To demonstrate the effectiveness of our methods for ab initio reconstruction, we present in Figure 8 the volumes estimated from N = 1000 projections at various levels of SNR. For each level of SNR, we present in Figure 8 four volumes. The left volume in each row was reconstructed from the noisy projections at the given SNR and the orientations estimated using the eigenvector method. The middle-left volume was reconstructed from the noisy projections and the orientations estimated using the SDP method. The middle-right volume is a reference volume reconstructed from the noisy projections and the true (simulated) orientations. This enables us to gauge the effect of the noise in the projections on the reconstruction. Finally, the right column shows the reconstruction from clean projections and orientations estimated using the eigenvector method. It is clear from Figure 8 that errors in estimating the orientations have far more effect on the reconstruction than high levels of noise in the projections.
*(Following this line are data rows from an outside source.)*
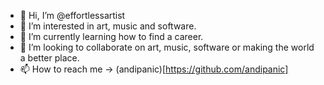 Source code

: - 👋 Hi, I’m @effortlessartist
- 👀 I’m interested in art, music and software.
- 🌱 I’m currently learning how to find a career.
- 💞️ I’m looking to collaborate on art, music, software or making the world a better place.
- 📫 How to reach me -> (andipanic)[https://github.com/andipanic]

<!---
effortlessartist/effortlessartist is a ✨ special ✨ repository because its `README.md` (this file) appears on your GitHub profile.
You can click the Preview link to take a look at your changes.
--->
All reconstructions in Figure 8 were obtained using a simple interpolation of Fourier space into the 3D pseudopolar grid, followed by an inverse 3D pseudopolar Fourier transform, implemented along the lines of [31, 32].

Figure 8.

Figure 8

Reconstruction from N = 1000 noisy projections at various SNR levels using the eigenvector method. Left column: reconstructions generated from noisy projections and orientations estimated using the eigenvector method. Middle-left column: reconstructions generated from noisy projections and orientations estimated using the SDP method. Middle-right column: reconstructions from noisy projections and the true orientations. Right column: reconstructions from estimated orientations (using the eigenvector method) and clean projections.
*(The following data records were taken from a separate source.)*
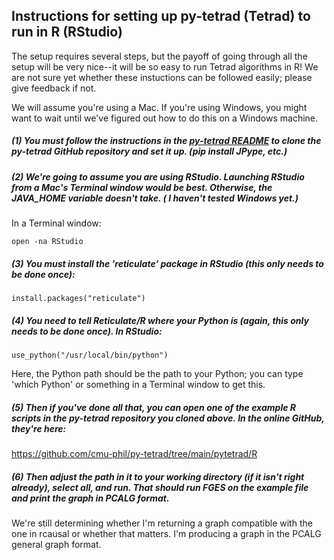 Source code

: ## Instructions for setting up py-tetrad (Tetrad) to run in R (RStudio)

The setup requires several steps, but the payoff of going through all the setup will be very nice--it will be so easy to run Tetrad algorithms in R! We are not sure yet whether these instuctions can be followed easily; please give feedback if not.

We will assume you're using a Mac. If you're using Windows, you might want to wait until we've figured out how to do this on a Windows machine.

##### (1) You must follow the instructions in the [py-tetrad README](https://github.com/cmu-phil/py-tetrad) to clone the py-tetrad GitHub repository and set it up. (pip install JPype, etc.)

##### (2) We're going to assume you are using RStudio. Launching RStudio from a Mac's Terminal window would be best. Otherwise, the JAVA_HOME variable doesn't take. ( I haven't tested Windows yet.)

In a Terminal window:

`
open -na RStudio
`

##### (3) You must install the 'reticulate' package in RStudio (this only needs to be done once):

`
install.packages("reticulate")
`

##### (4) You need to tell Reticulate/R where your Python is (again, this only needs to be done once). In RStudio:

`
use_python("/usr/local/bin/python")
`

Here, the Python path should be the path to your Python; you can type 'which Python' or something in a Terminal window to get this.

##### (5) Then if you've done all that, you can open one of the example R scripts in the py-tetrad repository you cloned above. In the online GitHub, they're here:

https://github.com/cmu-phil/py-tetrad/tree/main/pytetrad/R

##### (6) Then adjust the path in it to your working directory (if it isn't right already), select all, and run. That should run FGES on the example file and print the graph in PCALG format.

We're still determining whether I'm returning a graph compatible with the one in rcausal or whether that matters. I'm producing a graph in the PCALG general graph format.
As mentioned earlier, the usual method for detecting the common-line pair between two images is by comparing all pairs of radial Fourier lines and declaring the common line as the pair whose normalized cross-correlation is maximal. This procedure for detecting the common lines may not be optimal. Indeed, we have observed empirically that the application of principal component analysis (PCA) improves the fraction of correctly identified common lines. More specifically, we applied PCA to the radial lines extracted from all N images, and linearly projected all radial lines into the subspace spanned by the top k principal components (k ≈ 10). As a result, the radial lines are compressed (i.e., represented by only k feature coefficients) and filtered. Table 4 shows the fraction of correctly identified common lines using the PCA method for different numbers of images. By comparing Table 4 with Table 2 we conclude that PCA improves the detection of common lines. The MSEs shown in Table 3 correspond to common lines that were detected using the PCA method.

Table 4.

The fraction of correctly identified common lines p using the PCA method for different numbers of images: N = 100, N = 500, and N = 1000.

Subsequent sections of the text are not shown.